One of the most quoted studies regarding the effects of oral glutamine had the
subjects consume glutamine combined with soda pop, which acted as its vehicle
of transport. In this study the average increase in growth hormone was 400% for
a glutamine dosage of 2g dissolved in about 10 oz of a carbonated soft drink.

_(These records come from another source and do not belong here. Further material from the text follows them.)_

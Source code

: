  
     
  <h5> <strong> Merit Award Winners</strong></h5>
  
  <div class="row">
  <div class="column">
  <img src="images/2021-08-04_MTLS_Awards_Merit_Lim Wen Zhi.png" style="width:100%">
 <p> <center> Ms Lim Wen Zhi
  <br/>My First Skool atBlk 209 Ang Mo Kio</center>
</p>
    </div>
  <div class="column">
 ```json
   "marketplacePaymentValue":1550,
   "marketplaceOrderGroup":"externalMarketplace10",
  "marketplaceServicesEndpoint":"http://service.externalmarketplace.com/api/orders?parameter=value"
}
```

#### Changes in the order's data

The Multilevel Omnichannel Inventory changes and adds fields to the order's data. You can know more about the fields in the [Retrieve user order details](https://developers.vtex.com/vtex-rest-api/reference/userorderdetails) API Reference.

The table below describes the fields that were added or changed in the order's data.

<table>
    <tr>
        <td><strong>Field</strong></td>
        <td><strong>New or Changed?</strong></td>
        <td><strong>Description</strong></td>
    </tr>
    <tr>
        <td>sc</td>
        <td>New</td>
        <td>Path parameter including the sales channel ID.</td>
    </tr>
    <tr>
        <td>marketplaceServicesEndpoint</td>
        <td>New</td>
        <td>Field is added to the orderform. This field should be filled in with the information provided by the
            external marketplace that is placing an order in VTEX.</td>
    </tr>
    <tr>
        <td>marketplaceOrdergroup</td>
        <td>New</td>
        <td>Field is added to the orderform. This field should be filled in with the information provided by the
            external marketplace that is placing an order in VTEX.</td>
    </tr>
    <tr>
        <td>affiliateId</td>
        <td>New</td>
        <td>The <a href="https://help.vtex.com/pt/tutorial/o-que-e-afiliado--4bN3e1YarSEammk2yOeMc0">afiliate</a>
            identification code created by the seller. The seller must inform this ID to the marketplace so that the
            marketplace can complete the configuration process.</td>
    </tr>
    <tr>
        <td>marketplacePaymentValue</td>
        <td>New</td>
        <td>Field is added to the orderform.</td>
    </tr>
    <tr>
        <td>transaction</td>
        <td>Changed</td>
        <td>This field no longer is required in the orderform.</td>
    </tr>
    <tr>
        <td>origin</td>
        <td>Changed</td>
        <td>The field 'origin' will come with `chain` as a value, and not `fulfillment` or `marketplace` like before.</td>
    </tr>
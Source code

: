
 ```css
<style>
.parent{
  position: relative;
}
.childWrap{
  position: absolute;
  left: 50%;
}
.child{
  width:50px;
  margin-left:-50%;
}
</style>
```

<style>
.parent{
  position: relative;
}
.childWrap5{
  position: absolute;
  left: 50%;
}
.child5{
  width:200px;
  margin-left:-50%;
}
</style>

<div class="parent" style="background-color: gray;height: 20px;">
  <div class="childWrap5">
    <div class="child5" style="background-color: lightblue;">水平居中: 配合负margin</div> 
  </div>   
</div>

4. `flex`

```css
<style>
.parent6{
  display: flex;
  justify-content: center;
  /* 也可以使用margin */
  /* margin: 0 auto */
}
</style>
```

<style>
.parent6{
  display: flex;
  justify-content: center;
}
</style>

Plasma glutamine and growth hormone both increased and there was an increase in
the use of fat as an energy source. Glutamine + Club Soda for muscle
preservation and growth hormone anyone?
Am J Clin Nutr 1995 May;61(5):1058-61
Increased plasma bicarbonate and growth hormone after an oral glutamine
load.
An oral glutamine load was administered to nine healthy subjects to determine
the effect on plasma glutamine, bicarbonate, and circulating growth hormone
concentrations. Two grams glutamine were dissolved in a cola drink and ingested
over a 20-min period 45 min after a light breakfast. Forearm venous blood
samples were obtained at zero time and at 30-min intervals for 90 min and
compared with time controls obtained 1 wk earlier. Eight of nine subjects
responded to the oral glutamine load with an increase in plasma glutamine at 30
and 60 min before returning to the control value at 90 min. Ninety minutes
after the glutamine administration load both plasma bicarbonate concentration
and circulating plasma growth hormone concentration were elevated. These
findings demonstrate that a surprisingly small oral glutamine load is capable
of elevating alkaline reserves as well as plasma growth hormone.